── SOURCE DATA ──
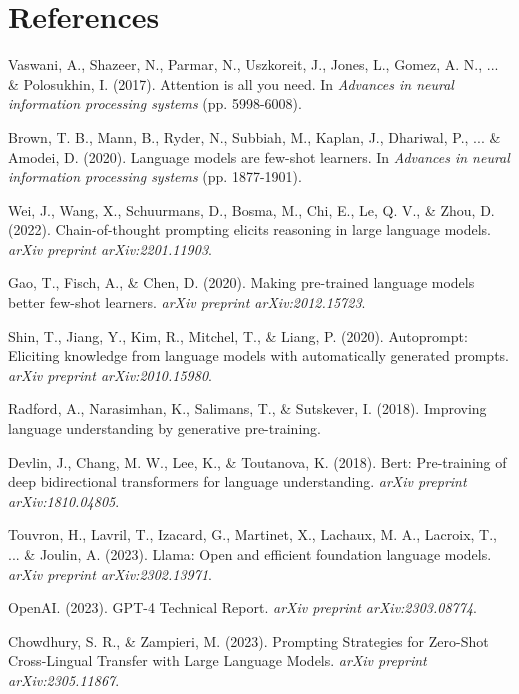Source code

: \documentclass{article}
\begin{document}



\section*{References}

\begin{thebibliography}{9}

Vaswani, A., Shazeer, N., Parmar, N., Uszkoreit, J., Jones, L., Gomez, A. N., ... \& Polosukhin, I. (2017). Attention is all you need. In \textit{Advances in neural information processing systems} (pp. 5998-6008).

Brown, T. B., Mann, B., Ryder, N., Subbiah, M., Kaplan, J., Dhariwal, P., ... \& Amodei, D. (2020). Language models are few-shot learners. In \textit{Advances in neural information processing systems} (pp. 1877-1901).

Wei, J., Wang, X., Schuurmans, D., Bosma, M., Chi, E., Le, Q. V., \& Zhou, D. (2022). Chain-of-thought prompting elicits reasoning in large language models. \textit{arXiv preprint arXiv:2201.11903}.

Gao, T., Fisch, A., \& Chen, D. (2020). Making pre-trained language models better few-shot learners. \textit{arXiv preprint arXiv:2012.15723}.

Shin, T., Jiang, Y., Kim, R., Mitchel, T., \& Liang, P. (2020). Autoprompt: Eliciting knowledge from language models with automatically generated prompts. \textit{arXiv preprint arXiv:2010.15980}.

Radford, A., Narasimhan, K., Salimans, T., \& Sutskever, I. (2018). Improving language understanding by generative pre-training.

Devlin, J., Chang, M. W., Lee, K., \& Toutanova, K. (2018). Bert: Pre-training of deep bidirectional transformers for language understanding. \textit{arXiv preprint arXiv:1810.04805}.

Touvron, H., Lavril, T., Izacard, G., Martinet, X., Lachaux, M. A., Lacroix, T., ... \& Joulin, A. (2023). Llama: Open and efficient foundation language models. \textit{arXiv preprint arXiv:2302.13971}.

OpenAI. (2023). GPT-4 Technical Report. \textit{arXiv preprint arXiv:2303.08774}.

Chowdhury, S. R., \& Zampieri, M. (2023). Prompting Strategies for Zero-Shot Cross-Lingual Transfer with Large Language Models. \textit{arXiv preprint arXiv:2305.11867}.

\end{thebibliography}
\end{document}
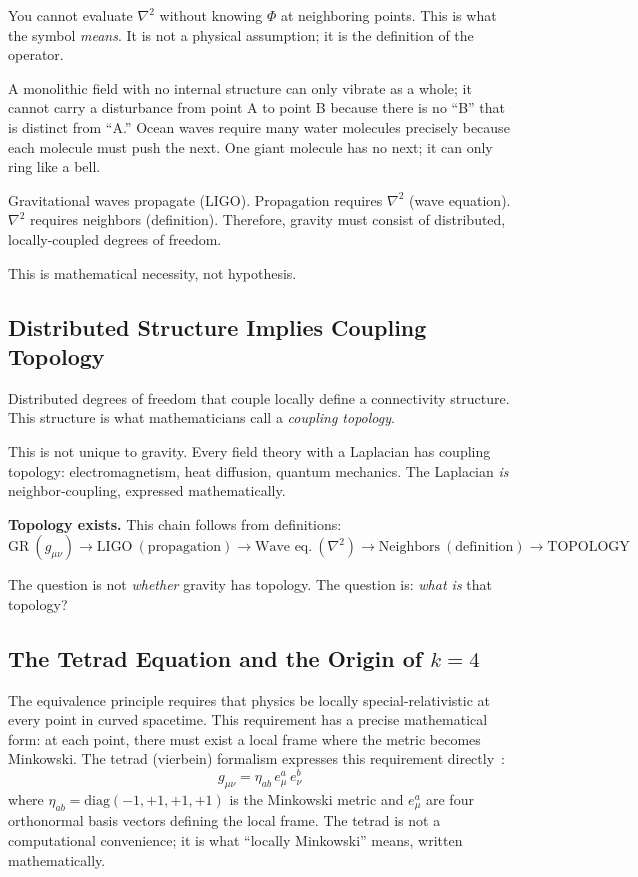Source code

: \documentclass[aps,prd,preprint,superscriptaddress,showpacs,preprintnumbers,amsmath,amssymb,nofootinbib]{revtex4-2}
\begin{document}
You cannot evaluate $\nabla^2$ without knowing $\Phi$ at neighboring points. This is what the symbol \emph{means}. It is not a physical assumption; it is the definition of the operator.

A monolithic field with no internal structure can only vibrate as a whole; it cannot carry a disturbance from point A to point B because there is no ``B'' that is distinct from ``A.'' Ocean waves require many water molecules precisely because each molecule must push the next. One giant molecule has no next; it can only ring like a bell.

Gravitational waves propagate (LIGO). Propagation requires $\nabla^2$ (wave equation). $\nabla^2$ requires neighbors (definition). Therefore, gravity must consist of distributed, locally-coupled degrees of freedom.

This is mathematical necessity, not hypothesis.

\subsection{Distributed Structure Implies Coupling Topology}
\label{subsec:topology}

Distributed degrees of freedom that couple locally define a connectivity structure. This structure is what mathematicians call a \emph{coupling topology}.

This is not unique to gravity. Every field theory with a Laplacian has coupling topology: electromagnetism, heat diffusion, quantum mechanics. The Laplacian \emph{is} neighbor-coupling, expressed mathematically.

\textbf{Topology exists.} This chain follows from definitions:
\begin{equation*}
\text{GR}~(g_{\mu\nu}) \rightarrow \text{LIGO}~(\text{propagation}) \rightarrow \text{Wave eq.}~(\nabla^2) \rightarrow \text{Neighbors}~(\text{definition}) \rightarrow \text{TOPOLOGY}
\end{equation*}

The question is not \emph{whether} gravity has topology. The question is: \emph{what is} that topology?

\subsection{The Tetrad Equation and the Origin of \texorpdfstring{$k=4$}{k=4}}
\label{subsec:tetrad}

The equivalence principle requires that physics be locally special-relativistic at every point in curved spacetime. This requirement has a precise mathematical form: at each point, there must exist a local frame where the metric becomes Minkowski. The tetrad (vierbein) formalism expresses this requirement directly~\cite{mtw1973,wald1984}:
\begin{equation}
g_{\mu\nu} = \eta_{ab}\, e^a_\mu\, e^b_\nu
\label{eq:tetrad}
\end{equation}
where $\eta_{ab} = \text{diag}(-1, +1, +1, +1)$ is the Minkowski metric and $e^a_\mu$ are four orthonormal basis vectors defining the local frame. The tetrad is not a computational convenience; it is what ``locally Minkowski'' means, written mathematically.
\end{document}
───
EXERCISE REQUIREMENTS: Beginning with the first entry above, reproduce every line verbatim until the line with "Radford, A., Narasimhan, K., Salimans, T., \&", which is included too; omit pictures.

REPLY TO THE EXERCISE:
Source code

: \documentclass{article}
\begin{document}



\section*{References}

\begin{thebibliography}{9}

Vaswani, A., Shazeer, N., Parmar, N., Uszkoreit, J., Jones, L., Gomez, A. N., ... \& Polosukhin, I. (2017). Attention is all you need. In \textit{Advances in neural information processing systems} (pp. 5998-6008).

Brown, T. B., Mann, B., Ryder, N., Subbiah, M., Kaplan, J., Dhariwal, P., ... \& Amodei, D. (2020). Language models are few-shot learners. In \textit{Advances in neural information processing systems} (pp. 1877-1901).

Wei, J., Wang, X., Schuurmans, D., Bosma, M., Chi, E., Le, Q. V., \& Zhou, D. (2022). Chain-of-thought prompting elicits reasoning in large language models. \textit{arXiv preprint arXiv:2201.11903}.

Gao, T., Fisch, A., \& Chen, D. (2020). Making pre-trained language models better few-shot learners. \textit{arXiv preprint arXiv:2012.15723}.

Shin, T., Jiang, Y., Kim, R., Mitchel, T., \& Liang, P. (2020). Autoprompt: Eliciting knowledge from language models with automatically generated prompts. \textit{arXiv preprint arXiv:2010.15980}.

Radford, A., Narasimhan, K., Salimans, T., \& Sutskever, I. (2018). Improving language understanding by generative pre-training.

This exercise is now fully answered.